▶ **Instructions for the task**:
Look through the data below and return each line where "Foundation" appears.

▶ **Data records**:
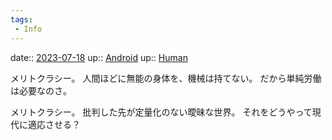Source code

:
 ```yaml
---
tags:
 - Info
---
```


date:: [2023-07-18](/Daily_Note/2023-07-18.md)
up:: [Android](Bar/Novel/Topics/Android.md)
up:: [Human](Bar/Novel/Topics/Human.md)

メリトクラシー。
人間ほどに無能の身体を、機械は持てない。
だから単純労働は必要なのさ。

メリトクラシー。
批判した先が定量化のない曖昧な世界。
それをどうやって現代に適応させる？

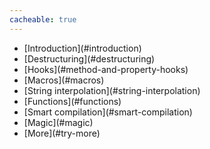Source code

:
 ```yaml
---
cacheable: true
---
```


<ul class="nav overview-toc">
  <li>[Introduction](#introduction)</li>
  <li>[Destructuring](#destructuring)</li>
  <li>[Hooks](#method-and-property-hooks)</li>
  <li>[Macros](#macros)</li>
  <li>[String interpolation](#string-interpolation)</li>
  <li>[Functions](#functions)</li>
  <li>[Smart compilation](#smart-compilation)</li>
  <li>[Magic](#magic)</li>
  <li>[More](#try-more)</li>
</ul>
* * *
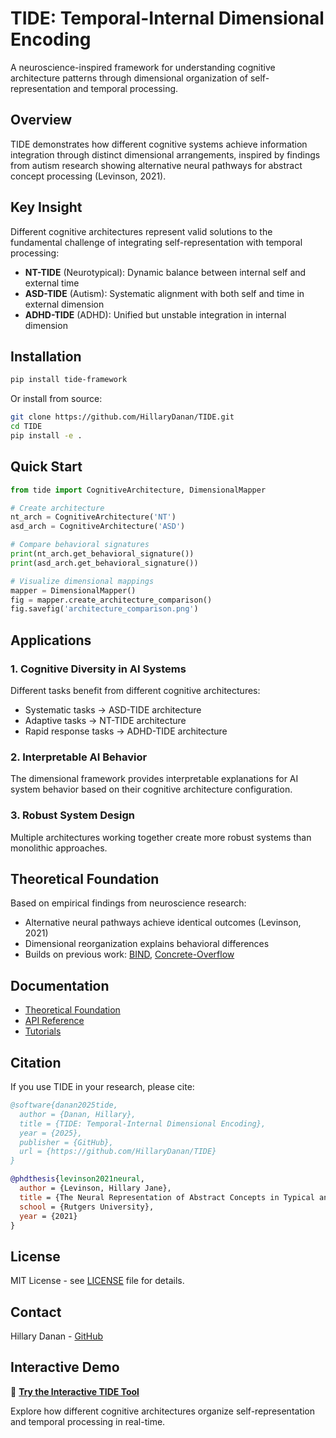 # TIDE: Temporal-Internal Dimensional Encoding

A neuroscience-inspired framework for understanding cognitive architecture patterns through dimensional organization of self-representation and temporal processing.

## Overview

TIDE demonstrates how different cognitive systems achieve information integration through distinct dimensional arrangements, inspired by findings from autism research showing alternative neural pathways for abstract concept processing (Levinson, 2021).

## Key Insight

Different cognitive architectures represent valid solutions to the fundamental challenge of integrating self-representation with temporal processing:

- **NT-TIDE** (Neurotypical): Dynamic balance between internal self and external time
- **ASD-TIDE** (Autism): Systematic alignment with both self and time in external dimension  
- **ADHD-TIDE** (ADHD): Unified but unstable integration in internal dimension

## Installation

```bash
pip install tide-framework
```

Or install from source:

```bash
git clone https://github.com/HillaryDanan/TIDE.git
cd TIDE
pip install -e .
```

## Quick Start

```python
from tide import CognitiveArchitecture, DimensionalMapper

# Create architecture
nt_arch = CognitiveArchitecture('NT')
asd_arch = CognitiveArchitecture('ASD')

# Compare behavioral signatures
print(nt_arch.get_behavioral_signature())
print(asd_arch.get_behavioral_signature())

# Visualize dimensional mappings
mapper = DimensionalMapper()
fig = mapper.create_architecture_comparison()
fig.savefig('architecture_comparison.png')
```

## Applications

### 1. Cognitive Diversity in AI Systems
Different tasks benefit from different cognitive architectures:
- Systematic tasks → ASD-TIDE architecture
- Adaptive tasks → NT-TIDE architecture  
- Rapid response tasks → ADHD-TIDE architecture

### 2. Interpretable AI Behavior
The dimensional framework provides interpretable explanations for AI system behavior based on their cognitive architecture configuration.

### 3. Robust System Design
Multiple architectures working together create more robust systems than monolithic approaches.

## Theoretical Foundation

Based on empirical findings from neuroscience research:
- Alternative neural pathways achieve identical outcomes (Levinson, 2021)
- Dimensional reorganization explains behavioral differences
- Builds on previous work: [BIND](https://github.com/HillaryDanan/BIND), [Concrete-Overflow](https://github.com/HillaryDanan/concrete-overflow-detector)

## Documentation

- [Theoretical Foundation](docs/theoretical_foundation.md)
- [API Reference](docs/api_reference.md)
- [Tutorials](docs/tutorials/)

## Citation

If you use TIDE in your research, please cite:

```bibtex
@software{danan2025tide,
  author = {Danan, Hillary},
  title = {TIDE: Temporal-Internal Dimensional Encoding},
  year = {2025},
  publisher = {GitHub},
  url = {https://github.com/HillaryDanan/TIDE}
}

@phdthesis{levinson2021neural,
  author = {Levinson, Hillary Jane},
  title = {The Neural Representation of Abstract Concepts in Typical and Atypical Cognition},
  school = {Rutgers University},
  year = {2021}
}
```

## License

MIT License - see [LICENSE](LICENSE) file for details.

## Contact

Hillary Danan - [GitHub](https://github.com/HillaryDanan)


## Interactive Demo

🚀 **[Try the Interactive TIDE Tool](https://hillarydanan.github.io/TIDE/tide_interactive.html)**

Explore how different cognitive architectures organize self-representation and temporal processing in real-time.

▶ **Response box**:
## Theoretical Foundation
- [Theoretical Foundation](docs/theoretical_foundation.md)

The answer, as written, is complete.